» Records contained in a dataset:
--- START ---

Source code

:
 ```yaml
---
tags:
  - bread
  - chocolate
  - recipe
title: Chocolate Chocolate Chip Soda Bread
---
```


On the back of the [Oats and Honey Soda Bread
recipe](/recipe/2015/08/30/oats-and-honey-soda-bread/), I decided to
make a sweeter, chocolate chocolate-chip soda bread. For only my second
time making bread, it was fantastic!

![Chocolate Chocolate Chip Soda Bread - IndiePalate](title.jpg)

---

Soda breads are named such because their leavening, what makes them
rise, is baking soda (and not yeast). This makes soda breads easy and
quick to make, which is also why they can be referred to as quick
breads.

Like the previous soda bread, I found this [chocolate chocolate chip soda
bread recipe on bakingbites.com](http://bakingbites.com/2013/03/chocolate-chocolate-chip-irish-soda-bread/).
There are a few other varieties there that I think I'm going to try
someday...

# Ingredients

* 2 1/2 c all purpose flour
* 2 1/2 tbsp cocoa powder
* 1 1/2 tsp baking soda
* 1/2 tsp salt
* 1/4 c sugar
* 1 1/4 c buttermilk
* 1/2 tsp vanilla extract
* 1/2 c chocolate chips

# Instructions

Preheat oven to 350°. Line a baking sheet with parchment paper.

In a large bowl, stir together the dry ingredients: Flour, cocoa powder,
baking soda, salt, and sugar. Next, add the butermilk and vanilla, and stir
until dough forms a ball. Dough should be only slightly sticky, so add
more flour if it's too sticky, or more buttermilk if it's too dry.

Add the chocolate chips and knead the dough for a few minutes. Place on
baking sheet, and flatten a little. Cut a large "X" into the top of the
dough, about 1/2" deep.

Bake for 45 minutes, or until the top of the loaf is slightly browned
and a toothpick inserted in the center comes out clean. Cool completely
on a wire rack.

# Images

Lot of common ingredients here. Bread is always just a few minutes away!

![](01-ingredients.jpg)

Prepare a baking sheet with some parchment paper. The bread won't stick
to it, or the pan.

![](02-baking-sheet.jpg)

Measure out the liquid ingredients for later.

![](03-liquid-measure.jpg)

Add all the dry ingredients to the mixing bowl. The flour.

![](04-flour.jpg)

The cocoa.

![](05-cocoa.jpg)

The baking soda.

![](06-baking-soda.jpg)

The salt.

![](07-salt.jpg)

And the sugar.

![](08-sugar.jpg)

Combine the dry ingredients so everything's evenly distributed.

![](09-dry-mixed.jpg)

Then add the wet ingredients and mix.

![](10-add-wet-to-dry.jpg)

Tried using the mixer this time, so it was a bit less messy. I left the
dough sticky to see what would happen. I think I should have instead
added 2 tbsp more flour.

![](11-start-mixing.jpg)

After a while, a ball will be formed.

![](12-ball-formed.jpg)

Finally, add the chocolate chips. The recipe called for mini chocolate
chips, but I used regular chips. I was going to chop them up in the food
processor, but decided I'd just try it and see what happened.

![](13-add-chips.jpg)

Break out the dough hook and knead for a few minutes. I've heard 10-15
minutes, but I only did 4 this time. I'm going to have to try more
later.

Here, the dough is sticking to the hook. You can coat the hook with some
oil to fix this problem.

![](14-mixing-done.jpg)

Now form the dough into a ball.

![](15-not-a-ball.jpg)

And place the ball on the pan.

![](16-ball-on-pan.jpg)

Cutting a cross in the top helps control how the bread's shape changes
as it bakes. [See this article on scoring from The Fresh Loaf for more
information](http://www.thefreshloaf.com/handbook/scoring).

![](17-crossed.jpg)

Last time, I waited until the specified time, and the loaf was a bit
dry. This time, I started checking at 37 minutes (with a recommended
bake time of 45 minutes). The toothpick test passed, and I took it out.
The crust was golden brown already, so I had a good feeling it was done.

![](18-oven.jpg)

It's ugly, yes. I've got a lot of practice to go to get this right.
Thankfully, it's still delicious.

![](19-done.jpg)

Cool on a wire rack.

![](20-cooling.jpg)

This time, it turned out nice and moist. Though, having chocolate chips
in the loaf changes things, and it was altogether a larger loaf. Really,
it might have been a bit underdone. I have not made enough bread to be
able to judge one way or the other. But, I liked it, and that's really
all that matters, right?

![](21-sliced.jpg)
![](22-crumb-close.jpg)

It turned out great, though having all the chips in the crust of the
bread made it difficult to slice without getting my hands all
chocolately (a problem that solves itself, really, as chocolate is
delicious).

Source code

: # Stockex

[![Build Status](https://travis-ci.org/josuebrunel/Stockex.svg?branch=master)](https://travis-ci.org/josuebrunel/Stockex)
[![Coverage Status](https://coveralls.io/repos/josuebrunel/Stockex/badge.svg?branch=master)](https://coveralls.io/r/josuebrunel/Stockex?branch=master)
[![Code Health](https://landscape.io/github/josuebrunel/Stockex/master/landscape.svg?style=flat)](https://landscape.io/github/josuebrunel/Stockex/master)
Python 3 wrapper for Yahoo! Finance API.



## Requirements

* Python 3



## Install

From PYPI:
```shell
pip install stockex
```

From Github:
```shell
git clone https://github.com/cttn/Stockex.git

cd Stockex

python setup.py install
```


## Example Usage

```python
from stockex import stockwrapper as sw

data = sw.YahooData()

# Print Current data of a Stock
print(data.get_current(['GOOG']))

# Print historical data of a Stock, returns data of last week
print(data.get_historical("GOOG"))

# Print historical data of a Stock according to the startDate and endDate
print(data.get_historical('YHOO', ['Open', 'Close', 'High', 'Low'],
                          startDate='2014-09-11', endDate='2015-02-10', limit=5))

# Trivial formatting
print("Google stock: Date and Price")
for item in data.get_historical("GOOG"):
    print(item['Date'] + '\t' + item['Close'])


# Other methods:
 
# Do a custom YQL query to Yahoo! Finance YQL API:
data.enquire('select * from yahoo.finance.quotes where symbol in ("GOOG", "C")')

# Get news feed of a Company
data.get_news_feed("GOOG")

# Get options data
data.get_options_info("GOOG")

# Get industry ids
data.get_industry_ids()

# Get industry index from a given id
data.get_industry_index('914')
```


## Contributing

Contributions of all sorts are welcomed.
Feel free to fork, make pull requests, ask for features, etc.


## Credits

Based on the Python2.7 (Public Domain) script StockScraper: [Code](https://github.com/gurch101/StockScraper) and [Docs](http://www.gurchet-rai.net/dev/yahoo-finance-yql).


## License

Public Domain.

--- END ---

» Exercise prompt: From the entries above, write out only the lines starting at the line that holds "Soda breads are" and ending at the line that holds "Tried using the", keeping both and matching them exactly.

» Task answer:
Soda breads are named such because their leavening, what makes them
rise, is baking soda (and not yeast). This makes soda breads easy and
quick to make, which is also why they can be referred to as quick
breads.

Like the previous soda bread, I found this [chocolate chocolate chip soda
bread recipe on bakingbites.com](http://bakingbites.com/2013/03/chocolate-chocolate-chip-irish-soda-bread/).
There are a few other varieties there that I think I'm going to try
someday...

# Ingredients

* 2 1/2 c all purpose flour
* 2 1/2 tbsp cocoa powder
* 1 1/2 tsp baking soda
* 1/2 tsp salt
* 1/4 c sugar
* 1 1/4 c buttermilk
* 1/2 tsp vanilla extract
* 1/2 c chocolate chips

# Instructions

Preheat oven to 350°. Line a baking sheet with parchment paper.

In a large bowl, stir together the dry ingredients: Flour, cocoa powder,
baking soda, salt, and sugar. Next, add the butermilk and vanilla, and stir
until dough forms a ball. Dough should be only slightly sticky, so add
more flour if it's too sticky, or more buttermilk if it's too dry.

Add the chocolate chips and knead the dough for a few minutes. Place on
baking sheet, and flatten a little. Cut a large "X" into the top of the
dough, about 1/2" deep.

Bake for 45 minutes, or until the top of the loaf is slightly browned
and a toothpick inserted in the center comes out clean. Cool completely
on a wire rack.

# Images

Lot of common ingredients here. Bread is always just a few minutes away!

![](01-ingredients.jpg)

Prepare a baking sheet with some parchment paper. The bread won't stick
to it, or the pan.

![](02-baking-sheet.jpg)

Measure out the liquid ingredients for later.

![](03-liquid-measure.jpg)

Add all the dry ingredients to the mixing bowl. The flour.

![](04-flour.jpg)

The cocoa.

![](05-cocoa.jpg)

The baking soda.

![](06-baking-soda.jpg)

The salt.

![](07-salt.jpg)

And the sugar.

![](08-sugar.jpg)

Combine the dry ingredients so everything's evenly distributed.

![](09-dry-mixed.jpg)

Then add the wet ingredients and mix.

![](10-add-wet-to-dry.jpg)

Tried using the mixer this time, so it was a bit less messy. I left the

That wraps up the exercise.